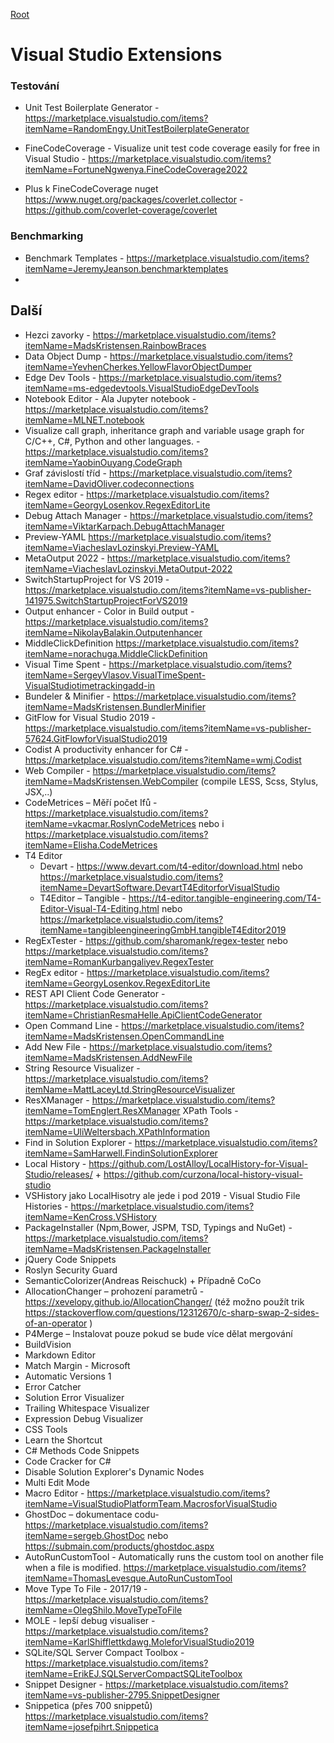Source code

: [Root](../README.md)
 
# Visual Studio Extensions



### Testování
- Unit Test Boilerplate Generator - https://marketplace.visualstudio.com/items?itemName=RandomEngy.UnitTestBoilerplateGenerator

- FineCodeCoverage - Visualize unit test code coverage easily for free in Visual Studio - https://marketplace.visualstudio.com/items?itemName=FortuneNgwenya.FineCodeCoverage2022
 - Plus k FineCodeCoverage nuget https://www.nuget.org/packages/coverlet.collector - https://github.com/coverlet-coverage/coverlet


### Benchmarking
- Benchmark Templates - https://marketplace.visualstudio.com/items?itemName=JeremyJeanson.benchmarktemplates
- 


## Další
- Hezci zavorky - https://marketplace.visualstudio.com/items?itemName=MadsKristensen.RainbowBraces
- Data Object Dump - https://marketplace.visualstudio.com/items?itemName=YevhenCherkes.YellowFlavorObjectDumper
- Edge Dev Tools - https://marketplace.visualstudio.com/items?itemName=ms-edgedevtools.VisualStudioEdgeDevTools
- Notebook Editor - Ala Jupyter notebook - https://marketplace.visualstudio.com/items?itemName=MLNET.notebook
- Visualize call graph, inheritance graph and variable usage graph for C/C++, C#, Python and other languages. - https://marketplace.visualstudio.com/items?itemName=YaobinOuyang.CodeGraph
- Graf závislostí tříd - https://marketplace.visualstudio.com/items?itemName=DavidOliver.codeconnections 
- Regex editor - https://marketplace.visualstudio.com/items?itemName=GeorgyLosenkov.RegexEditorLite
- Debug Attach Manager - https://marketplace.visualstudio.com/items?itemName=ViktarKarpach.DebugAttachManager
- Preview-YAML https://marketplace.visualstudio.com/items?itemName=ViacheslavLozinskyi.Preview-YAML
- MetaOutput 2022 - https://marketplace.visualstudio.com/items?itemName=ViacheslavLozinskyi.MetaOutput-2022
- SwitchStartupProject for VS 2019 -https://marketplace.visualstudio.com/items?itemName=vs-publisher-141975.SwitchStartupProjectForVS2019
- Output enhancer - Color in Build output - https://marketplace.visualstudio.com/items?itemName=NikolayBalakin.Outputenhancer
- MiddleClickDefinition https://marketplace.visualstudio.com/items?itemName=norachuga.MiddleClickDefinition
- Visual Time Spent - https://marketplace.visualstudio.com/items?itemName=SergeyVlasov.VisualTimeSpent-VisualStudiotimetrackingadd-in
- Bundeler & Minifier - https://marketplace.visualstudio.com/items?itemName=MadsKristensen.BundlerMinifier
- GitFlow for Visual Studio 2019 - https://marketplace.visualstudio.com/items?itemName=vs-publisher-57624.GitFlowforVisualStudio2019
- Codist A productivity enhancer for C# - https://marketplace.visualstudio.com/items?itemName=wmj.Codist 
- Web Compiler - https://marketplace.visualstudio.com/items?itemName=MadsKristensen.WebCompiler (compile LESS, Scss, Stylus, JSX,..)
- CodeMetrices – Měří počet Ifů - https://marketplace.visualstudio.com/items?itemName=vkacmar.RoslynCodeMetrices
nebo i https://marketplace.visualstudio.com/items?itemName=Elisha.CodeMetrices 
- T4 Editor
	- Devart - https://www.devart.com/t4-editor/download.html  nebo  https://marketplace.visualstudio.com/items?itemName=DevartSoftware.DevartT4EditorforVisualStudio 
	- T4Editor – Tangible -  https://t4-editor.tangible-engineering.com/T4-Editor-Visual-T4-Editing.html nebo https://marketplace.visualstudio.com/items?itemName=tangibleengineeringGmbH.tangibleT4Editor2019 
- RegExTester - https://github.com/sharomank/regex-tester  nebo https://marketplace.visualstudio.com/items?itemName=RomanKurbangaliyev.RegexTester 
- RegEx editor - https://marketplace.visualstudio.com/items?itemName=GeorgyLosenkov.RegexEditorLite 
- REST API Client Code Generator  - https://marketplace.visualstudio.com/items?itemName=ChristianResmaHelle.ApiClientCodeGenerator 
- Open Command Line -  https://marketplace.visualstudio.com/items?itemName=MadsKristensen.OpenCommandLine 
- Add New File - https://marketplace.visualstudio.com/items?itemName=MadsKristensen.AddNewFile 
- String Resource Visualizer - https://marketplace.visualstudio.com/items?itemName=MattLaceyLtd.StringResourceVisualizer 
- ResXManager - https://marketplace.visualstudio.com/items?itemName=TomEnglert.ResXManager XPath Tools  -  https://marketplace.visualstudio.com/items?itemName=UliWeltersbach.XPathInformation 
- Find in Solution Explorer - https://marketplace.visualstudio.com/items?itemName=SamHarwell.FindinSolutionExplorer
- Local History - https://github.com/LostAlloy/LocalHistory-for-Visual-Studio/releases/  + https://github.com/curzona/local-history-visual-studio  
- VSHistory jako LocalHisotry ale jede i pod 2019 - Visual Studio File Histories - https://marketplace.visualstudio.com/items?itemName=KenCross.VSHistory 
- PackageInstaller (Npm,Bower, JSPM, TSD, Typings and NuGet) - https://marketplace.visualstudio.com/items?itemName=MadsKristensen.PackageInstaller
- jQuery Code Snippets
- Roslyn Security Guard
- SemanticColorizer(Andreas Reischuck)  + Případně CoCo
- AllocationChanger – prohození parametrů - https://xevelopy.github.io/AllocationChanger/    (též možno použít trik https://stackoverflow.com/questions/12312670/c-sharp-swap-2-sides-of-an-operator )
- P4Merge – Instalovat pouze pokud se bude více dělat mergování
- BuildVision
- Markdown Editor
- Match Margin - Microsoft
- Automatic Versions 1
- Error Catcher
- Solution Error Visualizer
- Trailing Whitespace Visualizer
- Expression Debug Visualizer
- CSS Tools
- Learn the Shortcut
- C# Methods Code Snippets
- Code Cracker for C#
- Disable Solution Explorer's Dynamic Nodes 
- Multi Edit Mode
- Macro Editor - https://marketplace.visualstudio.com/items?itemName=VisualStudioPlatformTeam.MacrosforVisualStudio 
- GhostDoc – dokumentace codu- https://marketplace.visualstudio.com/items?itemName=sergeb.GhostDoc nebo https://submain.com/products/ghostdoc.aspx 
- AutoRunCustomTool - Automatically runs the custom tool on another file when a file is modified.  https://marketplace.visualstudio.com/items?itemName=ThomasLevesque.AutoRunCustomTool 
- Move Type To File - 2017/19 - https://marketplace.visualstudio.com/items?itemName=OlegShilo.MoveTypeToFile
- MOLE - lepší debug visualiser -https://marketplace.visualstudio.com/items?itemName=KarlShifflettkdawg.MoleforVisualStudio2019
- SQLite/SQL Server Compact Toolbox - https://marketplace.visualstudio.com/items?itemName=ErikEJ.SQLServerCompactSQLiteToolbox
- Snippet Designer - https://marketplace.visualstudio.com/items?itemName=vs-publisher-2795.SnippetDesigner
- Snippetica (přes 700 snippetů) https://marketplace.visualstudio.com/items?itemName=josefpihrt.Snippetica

********************

Write down all the entries exactly, but not the pictures they hold.

RESPONSE BOX:
Source code

: [Root](../README.md)
 
# Visual Studio Extensions



### Testování
- Unit Test Boilerplate Generator - https://marketplace.visualstudio.com/items?itemName=RandomEngy.UnitTestBoilerplateGenerator

- FineCodeCoverage - Visualize unit test code coverage easily for free in Visual Studio - https://marketplace.visualstudio.com/items?itemName=FortuneNgwenya.FineCodeCoverage2022
 - Plus k FineCodeCoverage nuget https://www.nuget.org/packages/coverlet.collector - https://github.com/coverlet-coverage/coverlet


### Benchmarking
- Benchmark Templates - https://marketplace.visualstudio.com/items?itemName=JeremyJeanson.benchmarktemplates
- 


## Další
- Hezci zavorky - https://marketplace.visualstudio.com/items?itemName=MadsKristensen.RainbowBraces
- Data Object Dump - https://marketplace.visualstudio.com/items?itemName=YevhenCherkes.YellowFlavorObjectDumper
- Edge Dev Tools - https://marketplace.visualstudio.com/items?itemName=ms-edgedevtools.VisualStudioEdgeDevTools
- Notebook Editor - Ala Jupyter notebook - https://marketplace.visualstudio.com/items?itemName=MLNET.notebook
- Visualize call graph, inheritance graph and variable usage graph for C/C++, C#, Python and other languages. - https://marketplace.visualstudio.com/items?itemName=YaobinOuyang.CodeGraph
- Graf závislostí tříd - https://marketplace.visualstudio.com/items?itemName=DavidOliver.codeconnections 
- Regex editor - https://marketplace.visualstudio.com/items?itemName=GeorgyLosenkov.RegexEditorLite
- Debug Attach Manager - https://marketplace.visualstudio.com/items?itemName=ViktarKarpach.DebugAttachManager
- Preview-YAML https://marketplace.visualstudio.com/items?itemName=ViacheslavLozinskyi.Preview-YAML
- MetaOutput 2022 - https://marketplace.visualstudio.com/items?itemName=ViacheslavLozinskyi.MetaOutput-2022
- SwitchStartupProject for VS 2019 -https://marketplace.visualstudio.com/items?itemName=vs-publisher-141975.SwitchStartupProjectForVS2019
- Output enhancer - Color in Build output - https://marketplace.visualstudio.com/items?itemName=NikolayBalakin.Outputenhancer
- MiddleClickDefinition https://marketplace.visualstudio.com/items?itemName=norachuga.MiddleClickDefinition
- Visual Time Spent - https://marketplace.visualstudio.com/items?itemName=SergeyVlasov.VisualTimeSpent-VisualStudiotimetrackingadd-in
- Bundeler & Minifier - https://marketplace.visualstudio.com/items?itemName=MadsKristensen.BundlerMinifier
- GitFlow for Visual Studio 2019 - https://marketplace.visualstudio.com/items?itemName=vs-publisher-57624.GitFlowforVisualStudio2019
- Codist A productivity enhancer for C# - https://marketplace.visualstudio.com/items?itemName=wmj.Codist 
- Web Compiler - https://marketplace.visualstudio.com/items?itemName=MadsKristensen.WebCompiler (compile LESS, Scss, Stylus, JSX,..)
- CodeMetrices – Měří počet Ifů - https://marketplace.visualstudio.com/items?itemName=vkacmar.RoslynCodeMetrices
nebo i https://marketplace.visualstudio.com/items?itemName=Elisha.CodeMetrices 
- T4 Editor
	- Devart - https://www.devart.com/t4-editor/download.html  nebo  https://marketplace.visualstudio.com/items?itemName=DevartSoftware.DevartT4EditorforVisualStudio 
	- T4Editor – Tangible -  https://t4-editor.tangible-engineering.com/T4-Editor-Visual-T4-Editing.html nebo https://marketplace.visualstudio.com/items?itemName=tangibleengineeringGmbH.tangibleT4Editor2019 
- RegExTester - https://github.com/sharomank/regex-tester  nebo https://marketplace.visualstudio.com/items?itemName=RomanKurbangaliyev.RegexTester 
- RegEx editor - https://marketplace.visualstudio.com/items?itemName=GeorgyLosenkov.RegexEditorLite 
- REST API Client Code Generator  - https://marketplace.visualstudio.com/items?itemName=ChristianResmaHelle.ApiClientCodeGenerator 
- Open Command Line -  https://marketplace.visualstudio.com/items?itemName=MadsKristensen.OpenCommandLine 
- Add New File - https://marketplace.visualstudio.com/items?itemName=MadsKristensen.AddNewFile 
- String Resource Visualizer - https://marketplace.visualstudio.com/items?itemName=MattLaceyLtd.StringResourceVisualizer 
- ResXManager - https://marketplace.visualstudio.com/items?itemName=TomEnglert.ResXManager XPath Tools  -  https://marketplace.visualstudio.com/items?itemName=UliWeltersbach.XPathInformation 
- Find in Solution Explorer - https://marketplace.visualstudio.com/items?itemName=SamHarwell.FindinSolutionExplorer
- Local History - https://github.com/LostAlloy/LocalHistory-for-Visual-Studio/releases/  + https://github.com/curzona/local-history-visual-studio  
- VSHistory jako LocalHisotry ale jede i pod 2019 - Visual Studio File Histories - https://marketplace.visualstudio.com/items?itemName=KenCross.VSHistory 
- PackageInstaller (Npm,Bower, JSPM, TSD, Typings and NuGet) - https://marketplace.visualstudio.com/items?itemName=MadsKristensen.PackageInstaller
- jQuery Code Snippets
- Roslyn Security Guard
- SemanticColorizer(Andreas Reischuck)  + Případně CoCo
- AllocationChanger – prohození parametrů - https://xevelopy.github.io/AllocationChanger/    (též možno použít trik https://stackoverflow.com/questions/12312670/c-sharp-swap-2-sides-of-an-operator )
- P4Merge – Instalovat pouze pokud se bude více dělat mergování
- BuildVision
- Markdown Editor
- Match Margin - Microsoft
- Automatic Versions 1
- Error Catcher
- Solution Error Visualizer
- Trailing Whitespace Visualizer
- Expression Debug Visualizer
- CSS Tools
- Learn the Shortcut
- C# Methods Code Snippets
- Code Cracker for C#
- Disable Solution Explorer's Dynamic Nodes 
- Multi Edit Mode
- Macro Editor - https://marketplace.visualstudio.com/items?itemName=VisualStudioPlatformTeam.MacrosforVisualStudio 
- GhostDoc – dokumentace codu- https://marketplace.visualstudio.com/items?itemName=sergeb.GhostDoc nebo https://submain.com/products/ghostdoc.aspx 
- AutoRunCustomTool - Automatically runs the custom tool on another file when a file is modified.  https://marketplace.visualstudio.com/items?itemName=ThomasLevesque.AutoRunCustomTool 
- Move Type To File - 2017/19 - https://marketplace.visualstudio.com/items?itemName=OlegShilo.MoveTypeToFile
- MOLE - lepší debug visualiser -https://marketplace.visualstudio.com/items?itemName=KarlShifflettkdawg.MoleforVisualStudio2019
- SQLite/SQL Server Compact Toolbox - https://marketplace.visualstudio.com/items?itemName=ErikEJ.SQLServerCompactSQLiteToolbox
- Snippet Designer - https://marketplace.visualstudio.com/items?itemName=vs-publisher-2795.SnippetDesigner
- Snippetica (přes 700 snippetů) https://marketplace.visualstudio.com/items?itemName=josefpihrt.Snippetica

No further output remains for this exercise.